My travels have led me to many gyms ranging from performance centers for special operations personnel to CrossFit gyms, from storage containers to globo gyms. There is a constant in all of these facilities: inefficiency.
One of the biggest training abominations is the lack of proper technique during high intensity conditioning workouts (which includes “met-cons”, CrossFit workouts, or otherwise). Typically lifting exercises, or derivatives thereof, are infused into high intensity conditioning with an attached performance standard. This is a fantastic way to create an abnormally high work output as an adaptive stress, yet not at the expense of making a decrepit athlete.
It’s hard to maintain technique while fatigued with a high ventilation rate (breathing hard). In fact, it’s actually beneficial to test an athlete or trainee’s ability to use quality technique while under duress as it can help them do so in their sport or job. For example, if a football player or soldier can’t maintain mechanics in the middle of the 4th quarter or towards the end of a mission, their body position could be compromised and opened up for poor performance or injury.
Yet executing poor positioning in a workout specifically designed to maintain it while fatigued is obviously missing the point entirely. Training needs to serve a performance enhancement purpose — an adaptive stress — instead of merely completing a task or workout.
Using poor technique can have a future debilitating effect because of the trainee learning bad positioning, but crappy mechanics also loads musculature ineffectively. If a workout includes thrusters, then faults like the knees caving in, thoracic spine rounding, elbows dropping, and wrists cranking back into extension results in a) structures not being loaded properly and b) focusing the force application on the wrong structures. The former means the trainee doesn’t receive beneficial work on the related musculature and the latter means they end up putting stress on specific structures that cause or contribute to injuries. Nagging soft tissue injuries are almost always caused by doing many reps with poor technique. Mobility work can treat the symptoms, but the root cause will almost always be poor mechanics.

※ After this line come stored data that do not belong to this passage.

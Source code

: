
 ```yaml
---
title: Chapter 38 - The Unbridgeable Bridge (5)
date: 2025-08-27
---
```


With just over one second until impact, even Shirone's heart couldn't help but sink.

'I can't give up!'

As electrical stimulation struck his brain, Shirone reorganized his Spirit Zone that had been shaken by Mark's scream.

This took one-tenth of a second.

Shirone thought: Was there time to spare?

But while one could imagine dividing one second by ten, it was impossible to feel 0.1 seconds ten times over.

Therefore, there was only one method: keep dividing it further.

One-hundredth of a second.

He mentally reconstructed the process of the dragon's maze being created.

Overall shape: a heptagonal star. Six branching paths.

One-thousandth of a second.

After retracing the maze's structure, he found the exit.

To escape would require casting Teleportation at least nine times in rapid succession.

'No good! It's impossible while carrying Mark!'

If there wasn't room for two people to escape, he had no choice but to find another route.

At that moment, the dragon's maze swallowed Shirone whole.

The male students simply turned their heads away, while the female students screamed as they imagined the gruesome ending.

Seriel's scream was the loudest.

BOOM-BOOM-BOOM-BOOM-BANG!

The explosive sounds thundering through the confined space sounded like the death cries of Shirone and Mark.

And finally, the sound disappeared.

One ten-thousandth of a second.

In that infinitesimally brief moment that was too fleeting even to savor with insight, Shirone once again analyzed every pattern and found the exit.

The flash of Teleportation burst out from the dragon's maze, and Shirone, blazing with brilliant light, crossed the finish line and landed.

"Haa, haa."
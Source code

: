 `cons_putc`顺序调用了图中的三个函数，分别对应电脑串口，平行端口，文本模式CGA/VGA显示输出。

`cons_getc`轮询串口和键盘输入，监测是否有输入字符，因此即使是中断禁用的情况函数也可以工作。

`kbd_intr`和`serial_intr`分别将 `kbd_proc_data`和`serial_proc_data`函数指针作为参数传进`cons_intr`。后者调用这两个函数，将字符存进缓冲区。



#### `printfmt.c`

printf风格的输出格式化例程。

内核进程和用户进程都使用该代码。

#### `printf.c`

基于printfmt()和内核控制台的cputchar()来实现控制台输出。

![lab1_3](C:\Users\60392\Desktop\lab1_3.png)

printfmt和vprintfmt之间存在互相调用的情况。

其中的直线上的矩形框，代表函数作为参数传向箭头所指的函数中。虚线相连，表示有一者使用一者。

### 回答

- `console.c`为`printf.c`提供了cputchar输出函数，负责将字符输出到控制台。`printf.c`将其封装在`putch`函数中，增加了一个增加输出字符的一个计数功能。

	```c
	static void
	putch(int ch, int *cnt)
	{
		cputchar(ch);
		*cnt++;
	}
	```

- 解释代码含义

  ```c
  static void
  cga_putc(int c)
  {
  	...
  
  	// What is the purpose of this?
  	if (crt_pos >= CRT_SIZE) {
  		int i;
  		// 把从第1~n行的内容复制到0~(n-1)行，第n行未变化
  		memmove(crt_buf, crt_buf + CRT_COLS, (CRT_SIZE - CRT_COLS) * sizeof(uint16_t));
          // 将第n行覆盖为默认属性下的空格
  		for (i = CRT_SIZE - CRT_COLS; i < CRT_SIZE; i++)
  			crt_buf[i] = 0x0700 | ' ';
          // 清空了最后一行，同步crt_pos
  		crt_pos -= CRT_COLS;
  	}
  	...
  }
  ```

Proper technique that distributes the force across the musculature will use the maximum amount of muscles intended for a given movement. More muscles working most efficiently means more force production which results in optimal performance. Good mechanics = optimal performance.
If or when you conduct high intensity conditioning, ensure that you don’t compromise technique for the sake of doing the workout faster. If the work is too difficult — whether the weight is too heavy or the reps are too high — then account for this by adjusting the workout as you go, doing fewer reps per set, or by not programming that weight or number of reps in the first place.
If you are a coach, then ensure your trainees can conduct relevant movements properly before increasing the duress in a high intensity environment. Don’t put your trainee in a workout that allows bad positioning, and if their technique degrades, then cue them into efficient technique or throttle them back so they can maintain it. Sure, showing that your trainee hit a performance PR is nice, but not at the expense forgoing efficient movement mechanics. Your job as a coach is to instill good, natural movement mechanics that are transferable to any activity. This will always improve performance and mitigate injury.
Sacrificing good movement mechanics in high intensity conditioning training can lead injury, performance loss, and wastes everybody’s time. Aim to be efficient.